A personal loan could boost your credit score. But do it with a deliberate plan to continue paying down your debt, or the additional debt may compound your problem and do more damage to your score.
If you’re considering this approach, be sure you understand how personal loans work.
Do personal loans have a lesser impact on credit scores than credit cards?
One doesn’t always have more impact than the other. Making full on-time payments on your personal loan or credit cards could help improve your credit, but partial or missed payments can be detrimental.
Does the loan amount matter in terms of credit score impact?
The size of your loan can affect your credit score. Your total debt factors into the FICO and VantageScore credit scoring models. A larger loan could have a bigger impact than a smaller loan because of the more substantial increase in your debt.
But overall, your loan amount will have less of an impact than how you manage payments. Focus on making your monthly personal loan payments on time and in full to minimize any negative impact to your credit score.
How long does it take for a personal loan to help your credit score?
It will take around a month for a new account to appear on your credit report. But the time it takes for a personal loan to raise your credit will vary depending on your situation and how you manage your payments.
What happens to your credit score if you pay off the personal loan early?
Paying off a personal loan early—or at the end of your repayment term—could have a temporary detrimental impact on your credit score because that loan factors into your overall credit mix.
For instance, if you have a personal loan, auto loan, and two credit cards, your credit mix won’t be as varied when you pay off your personal loan. But credit mix is a more minor factor in popular credit scoring models, so the impact of an early payoff should be fairly small.

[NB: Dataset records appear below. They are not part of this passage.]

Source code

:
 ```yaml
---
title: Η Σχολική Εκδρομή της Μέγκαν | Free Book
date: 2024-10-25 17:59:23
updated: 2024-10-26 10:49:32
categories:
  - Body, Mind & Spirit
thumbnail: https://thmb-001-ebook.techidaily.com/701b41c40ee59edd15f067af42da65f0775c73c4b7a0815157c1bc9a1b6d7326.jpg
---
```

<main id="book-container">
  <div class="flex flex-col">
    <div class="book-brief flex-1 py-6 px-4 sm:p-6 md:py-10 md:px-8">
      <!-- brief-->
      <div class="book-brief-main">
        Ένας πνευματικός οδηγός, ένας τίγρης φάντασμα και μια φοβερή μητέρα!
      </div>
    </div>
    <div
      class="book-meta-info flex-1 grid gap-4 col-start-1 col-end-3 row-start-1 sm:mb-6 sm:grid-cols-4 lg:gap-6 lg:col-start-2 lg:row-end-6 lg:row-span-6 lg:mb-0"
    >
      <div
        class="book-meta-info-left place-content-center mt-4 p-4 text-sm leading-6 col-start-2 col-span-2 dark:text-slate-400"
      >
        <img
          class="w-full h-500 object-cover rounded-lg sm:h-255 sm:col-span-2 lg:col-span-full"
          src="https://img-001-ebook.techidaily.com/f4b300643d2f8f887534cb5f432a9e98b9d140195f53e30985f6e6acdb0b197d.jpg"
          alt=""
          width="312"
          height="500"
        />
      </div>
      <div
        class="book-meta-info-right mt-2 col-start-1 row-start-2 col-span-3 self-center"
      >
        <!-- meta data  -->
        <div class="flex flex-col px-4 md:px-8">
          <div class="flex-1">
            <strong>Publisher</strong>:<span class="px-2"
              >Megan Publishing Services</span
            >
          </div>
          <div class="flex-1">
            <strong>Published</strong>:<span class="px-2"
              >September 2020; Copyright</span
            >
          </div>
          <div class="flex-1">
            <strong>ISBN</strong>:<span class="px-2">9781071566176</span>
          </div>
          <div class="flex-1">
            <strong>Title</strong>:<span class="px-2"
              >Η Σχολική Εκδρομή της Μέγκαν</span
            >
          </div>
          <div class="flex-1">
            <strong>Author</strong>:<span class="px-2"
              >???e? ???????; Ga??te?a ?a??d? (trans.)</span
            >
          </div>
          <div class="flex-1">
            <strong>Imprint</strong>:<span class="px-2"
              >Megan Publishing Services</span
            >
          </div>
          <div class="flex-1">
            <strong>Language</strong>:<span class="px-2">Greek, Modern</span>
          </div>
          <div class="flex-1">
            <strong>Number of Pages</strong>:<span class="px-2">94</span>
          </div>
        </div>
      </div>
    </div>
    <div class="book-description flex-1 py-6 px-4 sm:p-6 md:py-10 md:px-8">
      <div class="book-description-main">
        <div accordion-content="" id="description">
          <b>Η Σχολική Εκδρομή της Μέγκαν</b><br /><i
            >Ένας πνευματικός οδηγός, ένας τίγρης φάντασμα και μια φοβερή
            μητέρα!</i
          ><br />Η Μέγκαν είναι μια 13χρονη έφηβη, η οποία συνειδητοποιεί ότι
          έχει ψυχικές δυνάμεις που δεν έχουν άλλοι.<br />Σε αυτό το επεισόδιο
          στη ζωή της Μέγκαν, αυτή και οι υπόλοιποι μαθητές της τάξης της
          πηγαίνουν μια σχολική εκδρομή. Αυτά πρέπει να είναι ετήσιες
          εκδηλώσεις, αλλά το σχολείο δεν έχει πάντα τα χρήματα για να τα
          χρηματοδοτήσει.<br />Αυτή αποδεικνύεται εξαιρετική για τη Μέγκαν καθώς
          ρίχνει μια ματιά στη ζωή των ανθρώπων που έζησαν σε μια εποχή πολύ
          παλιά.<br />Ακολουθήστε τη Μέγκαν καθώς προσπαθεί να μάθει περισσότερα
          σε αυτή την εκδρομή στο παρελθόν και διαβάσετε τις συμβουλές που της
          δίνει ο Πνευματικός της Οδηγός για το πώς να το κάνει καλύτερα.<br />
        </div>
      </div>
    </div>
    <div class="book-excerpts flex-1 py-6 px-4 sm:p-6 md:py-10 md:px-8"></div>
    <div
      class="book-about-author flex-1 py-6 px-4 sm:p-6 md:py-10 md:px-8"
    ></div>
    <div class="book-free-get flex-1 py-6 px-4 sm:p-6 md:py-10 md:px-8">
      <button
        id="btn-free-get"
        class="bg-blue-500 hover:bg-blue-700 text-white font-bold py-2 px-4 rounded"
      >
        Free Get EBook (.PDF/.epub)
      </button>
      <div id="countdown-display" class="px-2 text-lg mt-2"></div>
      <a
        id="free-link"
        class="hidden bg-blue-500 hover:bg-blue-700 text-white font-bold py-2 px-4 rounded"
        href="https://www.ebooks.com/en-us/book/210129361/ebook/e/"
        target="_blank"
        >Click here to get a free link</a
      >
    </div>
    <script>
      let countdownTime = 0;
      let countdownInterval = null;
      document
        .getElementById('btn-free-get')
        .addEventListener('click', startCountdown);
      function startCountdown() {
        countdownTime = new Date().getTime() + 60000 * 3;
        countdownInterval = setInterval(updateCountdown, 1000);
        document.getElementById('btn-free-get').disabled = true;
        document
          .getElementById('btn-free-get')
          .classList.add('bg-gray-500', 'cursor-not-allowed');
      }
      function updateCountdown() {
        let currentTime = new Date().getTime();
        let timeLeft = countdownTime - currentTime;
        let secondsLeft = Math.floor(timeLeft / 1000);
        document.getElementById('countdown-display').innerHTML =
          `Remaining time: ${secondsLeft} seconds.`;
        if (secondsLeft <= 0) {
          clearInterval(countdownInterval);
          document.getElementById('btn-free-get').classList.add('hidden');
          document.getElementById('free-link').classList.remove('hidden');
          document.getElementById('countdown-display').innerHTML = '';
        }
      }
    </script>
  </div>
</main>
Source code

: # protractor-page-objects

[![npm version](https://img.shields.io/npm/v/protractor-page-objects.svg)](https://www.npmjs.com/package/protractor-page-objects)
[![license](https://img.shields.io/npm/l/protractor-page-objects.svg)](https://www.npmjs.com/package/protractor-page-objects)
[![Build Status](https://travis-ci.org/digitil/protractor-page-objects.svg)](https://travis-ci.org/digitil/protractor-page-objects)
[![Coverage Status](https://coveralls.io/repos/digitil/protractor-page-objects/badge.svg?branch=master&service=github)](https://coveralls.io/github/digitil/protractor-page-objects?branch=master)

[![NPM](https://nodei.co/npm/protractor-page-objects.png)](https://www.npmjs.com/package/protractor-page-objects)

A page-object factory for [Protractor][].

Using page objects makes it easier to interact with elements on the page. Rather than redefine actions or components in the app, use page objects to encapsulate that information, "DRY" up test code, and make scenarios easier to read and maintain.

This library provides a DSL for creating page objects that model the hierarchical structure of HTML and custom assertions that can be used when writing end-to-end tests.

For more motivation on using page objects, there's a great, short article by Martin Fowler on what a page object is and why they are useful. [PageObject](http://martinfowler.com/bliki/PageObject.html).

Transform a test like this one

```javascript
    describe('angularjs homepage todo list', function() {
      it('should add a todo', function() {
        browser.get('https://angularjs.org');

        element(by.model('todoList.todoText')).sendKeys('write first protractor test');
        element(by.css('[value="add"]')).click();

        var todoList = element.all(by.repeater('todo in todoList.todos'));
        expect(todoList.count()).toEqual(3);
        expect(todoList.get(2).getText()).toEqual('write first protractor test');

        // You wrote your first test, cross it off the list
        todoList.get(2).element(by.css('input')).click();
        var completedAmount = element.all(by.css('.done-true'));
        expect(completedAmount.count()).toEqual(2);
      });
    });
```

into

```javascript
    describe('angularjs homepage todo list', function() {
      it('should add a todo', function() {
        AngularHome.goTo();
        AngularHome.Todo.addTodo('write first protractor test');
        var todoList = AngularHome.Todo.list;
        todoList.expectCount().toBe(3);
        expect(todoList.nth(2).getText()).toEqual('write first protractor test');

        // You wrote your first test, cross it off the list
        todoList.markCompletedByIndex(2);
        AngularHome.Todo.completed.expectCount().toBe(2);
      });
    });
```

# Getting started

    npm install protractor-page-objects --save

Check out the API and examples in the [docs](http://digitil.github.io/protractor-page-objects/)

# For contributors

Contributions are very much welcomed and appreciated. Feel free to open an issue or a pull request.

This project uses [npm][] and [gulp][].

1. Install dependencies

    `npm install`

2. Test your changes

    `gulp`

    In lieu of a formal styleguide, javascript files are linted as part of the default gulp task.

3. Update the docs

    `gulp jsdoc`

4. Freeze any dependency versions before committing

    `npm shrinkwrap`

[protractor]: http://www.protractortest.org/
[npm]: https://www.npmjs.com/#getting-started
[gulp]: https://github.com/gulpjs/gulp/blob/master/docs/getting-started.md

Can shopping around for personal loans hurt your credit score?
Shopping around for a personal loan may hurt your credit score, depending on the time frame in which you compare loans. Applying for multiple loans often results in multiple hard inquiries, which can harm your credit score more than a single hard inquiry.
But the FICO model accounts for rate shopping when you apply for an installment loan. Multiple hard inquiries within a 14-day window may count as a single inquiry, minimizing any negative impact on your credit score.
Does refinancing a personal loan affect your credit score?
Refinancing a personal loan may affect your credit score. Obtaining a new loan will result in a hard credit pull, and refinancing a loan will also influence the age of your accounts because you’re paying off an older loan with a new one. The hard pull and new account can lower your credit score.